* **Supplied records**
★ ★ ★ ★ ★

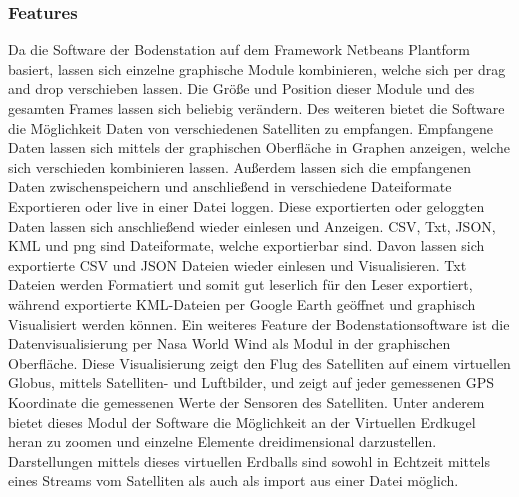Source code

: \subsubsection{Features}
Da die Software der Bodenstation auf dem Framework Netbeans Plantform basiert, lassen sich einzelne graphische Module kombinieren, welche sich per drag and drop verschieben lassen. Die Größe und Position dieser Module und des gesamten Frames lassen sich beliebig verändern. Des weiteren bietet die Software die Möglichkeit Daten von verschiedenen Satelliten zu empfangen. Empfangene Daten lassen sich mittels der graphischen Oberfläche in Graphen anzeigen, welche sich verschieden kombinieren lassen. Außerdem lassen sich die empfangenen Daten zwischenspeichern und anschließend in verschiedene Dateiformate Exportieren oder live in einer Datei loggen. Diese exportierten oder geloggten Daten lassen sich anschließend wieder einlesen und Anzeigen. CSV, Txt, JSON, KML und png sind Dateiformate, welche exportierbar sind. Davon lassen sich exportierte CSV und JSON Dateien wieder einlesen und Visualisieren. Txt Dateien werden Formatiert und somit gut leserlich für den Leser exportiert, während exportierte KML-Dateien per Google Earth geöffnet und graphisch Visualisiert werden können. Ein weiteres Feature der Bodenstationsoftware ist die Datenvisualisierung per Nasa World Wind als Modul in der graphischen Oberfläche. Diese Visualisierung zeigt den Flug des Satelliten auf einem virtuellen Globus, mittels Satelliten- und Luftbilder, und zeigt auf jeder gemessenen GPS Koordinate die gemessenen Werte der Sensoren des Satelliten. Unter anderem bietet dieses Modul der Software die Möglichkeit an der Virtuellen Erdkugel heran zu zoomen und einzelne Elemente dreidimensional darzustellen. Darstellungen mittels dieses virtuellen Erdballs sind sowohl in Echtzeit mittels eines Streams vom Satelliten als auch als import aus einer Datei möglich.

★ ★ ★ ★ ★

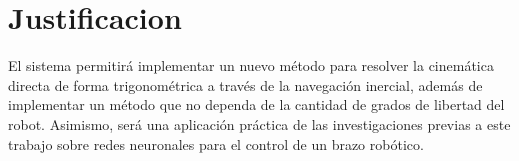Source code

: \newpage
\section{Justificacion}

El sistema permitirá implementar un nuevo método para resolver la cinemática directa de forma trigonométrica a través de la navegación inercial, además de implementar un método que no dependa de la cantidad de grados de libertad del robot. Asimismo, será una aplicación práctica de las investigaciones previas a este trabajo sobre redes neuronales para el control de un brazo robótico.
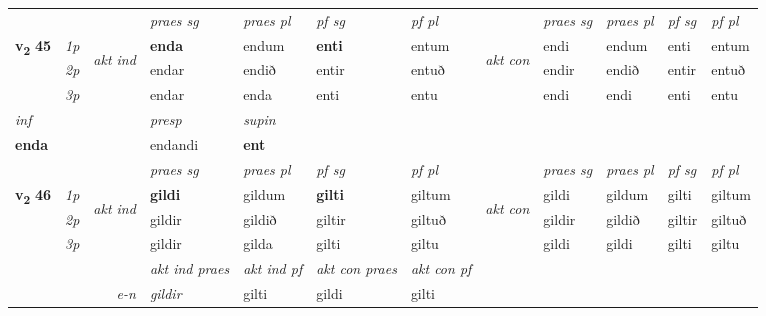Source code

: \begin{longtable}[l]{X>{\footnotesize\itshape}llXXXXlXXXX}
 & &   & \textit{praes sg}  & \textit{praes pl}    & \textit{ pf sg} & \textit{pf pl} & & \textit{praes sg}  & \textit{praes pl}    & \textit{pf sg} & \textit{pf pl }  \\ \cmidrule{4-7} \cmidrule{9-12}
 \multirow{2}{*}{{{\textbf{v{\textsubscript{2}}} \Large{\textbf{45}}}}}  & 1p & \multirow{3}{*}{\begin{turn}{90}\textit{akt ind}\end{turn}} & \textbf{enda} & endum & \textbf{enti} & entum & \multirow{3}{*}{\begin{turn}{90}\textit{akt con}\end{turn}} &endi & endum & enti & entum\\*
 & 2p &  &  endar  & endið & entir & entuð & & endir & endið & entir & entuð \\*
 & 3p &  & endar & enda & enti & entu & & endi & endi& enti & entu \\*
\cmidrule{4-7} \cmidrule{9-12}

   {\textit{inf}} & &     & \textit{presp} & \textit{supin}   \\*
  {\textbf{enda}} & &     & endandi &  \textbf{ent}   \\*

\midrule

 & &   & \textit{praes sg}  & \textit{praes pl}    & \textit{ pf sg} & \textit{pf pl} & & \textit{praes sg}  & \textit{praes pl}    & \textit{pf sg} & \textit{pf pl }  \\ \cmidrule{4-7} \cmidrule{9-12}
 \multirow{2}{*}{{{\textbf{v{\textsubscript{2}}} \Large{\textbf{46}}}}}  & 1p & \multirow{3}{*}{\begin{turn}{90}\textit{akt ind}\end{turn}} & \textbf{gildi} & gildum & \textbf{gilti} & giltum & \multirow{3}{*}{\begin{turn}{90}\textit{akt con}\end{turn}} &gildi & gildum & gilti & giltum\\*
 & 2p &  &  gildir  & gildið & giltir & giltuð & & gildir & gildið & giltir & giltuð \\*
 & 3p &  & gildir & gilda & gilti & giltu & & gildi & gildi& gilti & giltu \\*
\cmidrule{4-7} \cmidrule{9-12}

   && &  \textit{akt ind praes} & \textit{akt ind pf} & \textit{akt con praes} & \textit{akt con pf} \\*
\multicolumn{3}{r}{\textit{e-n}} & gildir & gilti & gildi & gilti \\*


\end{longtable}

★ ★ ★ ★ ★

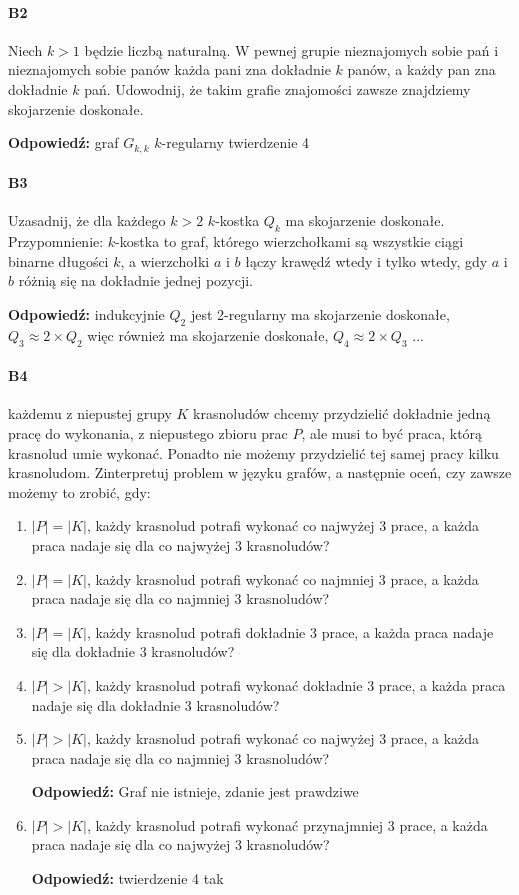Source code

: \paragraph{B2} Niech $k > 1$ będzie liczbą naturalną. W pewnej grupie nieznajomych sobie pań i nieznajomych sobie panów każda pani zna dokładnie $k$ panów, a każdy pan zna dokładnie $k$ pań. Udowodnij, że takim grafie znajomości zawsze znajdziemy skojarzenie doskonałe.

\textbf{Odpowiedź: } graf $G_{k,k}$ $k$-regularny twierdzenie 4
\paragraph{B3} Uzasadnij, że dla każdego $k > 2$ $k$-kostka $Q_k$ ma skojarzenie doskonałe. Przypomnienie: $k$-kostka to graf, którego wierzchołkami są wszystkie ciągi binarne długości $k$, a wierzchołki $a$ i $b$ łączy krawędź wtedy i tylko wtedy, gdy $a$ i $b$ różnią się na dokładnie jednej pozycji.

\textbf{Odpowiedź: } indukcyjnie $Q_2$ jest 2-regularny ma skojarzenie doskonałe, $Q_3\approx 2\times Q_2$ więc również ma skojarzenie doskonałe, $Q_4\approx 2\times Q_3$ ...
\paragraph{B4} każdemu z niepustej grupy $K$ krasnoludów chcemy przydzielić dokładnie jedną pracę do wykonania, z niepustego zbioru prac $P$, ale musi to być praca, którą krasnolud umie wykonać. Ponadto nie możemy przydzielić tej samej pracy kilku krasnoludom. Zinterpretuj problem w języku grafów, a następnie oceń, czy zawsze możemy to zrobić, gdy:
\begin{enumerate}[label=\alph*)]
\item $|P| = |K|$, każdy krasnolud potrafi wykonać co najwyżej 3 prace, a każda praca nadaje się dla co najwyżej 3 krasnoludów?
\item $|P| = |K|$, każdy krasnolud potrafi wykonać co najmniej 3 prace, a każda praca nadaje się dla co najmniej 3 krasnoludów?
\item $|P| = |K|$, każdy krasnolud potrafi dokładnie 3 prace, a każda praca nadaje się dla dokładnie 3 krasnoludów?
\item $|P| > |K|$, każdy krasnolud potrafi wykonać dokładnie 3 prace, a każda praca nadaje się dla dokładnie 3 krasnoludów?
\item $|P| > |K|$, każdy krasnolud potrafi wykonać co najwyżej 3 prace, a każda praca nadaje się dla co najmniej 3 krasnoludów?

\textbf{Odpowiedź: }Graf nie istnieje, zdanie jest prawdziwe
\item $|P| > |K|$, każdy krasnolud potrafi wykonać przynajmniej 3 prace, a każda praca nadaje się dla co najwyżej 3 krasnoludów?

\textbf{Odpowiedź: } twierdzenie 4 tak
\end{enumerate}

★ ★ ★ ★ ★

* **Work order**
Check each line of the listing above. Copy the ones with the word "begin".

* **Problem solution**
: \begin{longtable}[l]{X>{\footnotesize\itshape}llXXXXlXXXX}
 \multirow{2}{*}{{{\textbf{v{\textsubscript{2}}} \Large{\textbf{45}}}}}  & 1p & \multirow{3}{*}{\begin{turn}{90}\textit{akt ind}\end{turn}} & \textbf{enda} & endum & \textbf{enti} & entum & \multirow{3}{*}{\begin{turn}{90}\textit{akt con}\end{turn}} &endi & endum & enti & entum\\*
 \multirow{2}{*}{{{\textbf{v{\textsubscript{2}}} \Large{\textbf{46}}}}}  & 1p & \multirow{3}{*}{\begin{turn}{90}\textit{akt ind}\end{turn}} & \textbf{gildi} & gildum & \textbf{gilti} & giltum & \multirow{3}{*}{\begin{turn}{90}\textit{akt con}\end{turn}} &gildi & gildum & gilti & giltum\\*
\begin{enumerate}[label=\alph*)]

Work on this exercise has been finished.